**Material provided:**
Start of Block

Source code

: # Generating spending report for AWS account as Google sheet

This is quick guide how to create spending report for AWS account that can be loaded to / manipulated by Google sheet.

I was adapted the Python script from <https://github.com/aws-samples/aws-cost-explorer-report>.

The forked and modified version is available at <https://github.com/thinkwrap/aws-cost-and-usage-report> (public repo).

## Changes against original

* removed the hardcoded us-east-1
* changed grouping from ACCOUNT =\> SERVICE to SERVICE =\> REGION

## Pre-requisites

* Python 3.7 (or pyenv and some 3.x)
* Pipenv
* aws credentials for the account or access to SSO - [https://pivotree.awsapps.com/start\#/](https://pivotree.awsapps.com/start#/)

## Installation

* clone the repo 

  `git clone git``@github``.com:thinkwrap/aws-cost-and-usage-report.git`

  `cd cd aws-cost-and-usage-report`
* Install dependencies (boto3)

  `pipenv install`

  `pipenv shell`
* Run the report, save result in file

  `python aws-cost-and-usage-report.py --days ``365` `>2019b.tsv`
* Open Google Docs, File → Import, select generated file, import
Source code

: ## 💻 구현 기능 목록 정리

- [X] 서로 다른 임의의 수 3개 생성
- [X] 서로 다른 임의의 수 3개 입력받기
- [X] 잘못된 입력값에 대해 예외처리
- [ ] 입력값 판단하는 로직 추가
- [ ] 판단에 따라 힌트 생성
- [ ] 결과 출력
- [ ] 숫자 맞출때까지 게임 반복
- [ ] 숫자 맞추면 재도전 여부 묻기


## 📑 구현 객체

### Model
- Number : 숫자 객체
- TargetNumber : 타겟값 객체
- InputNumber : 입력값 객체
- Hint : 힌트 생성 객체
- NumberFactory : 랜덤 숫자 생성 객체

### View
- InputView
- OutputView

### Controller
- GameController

End of Block

**The problem:** In the entries, find every line holding "usage" and copy it.

**Exercise result:**
The forked and modified version is available at <https://github.com/thinkwrap/aws-cost-and-usage-report> (public repo).
  `git clone git``@github``.com:thinkwrap/aws-cost-and-usage-report.git`
  `cd cd aws-cost-and-usage-report`
  `python aws-cost-and-usage-report.py --days ``365` `>2019b.tsv`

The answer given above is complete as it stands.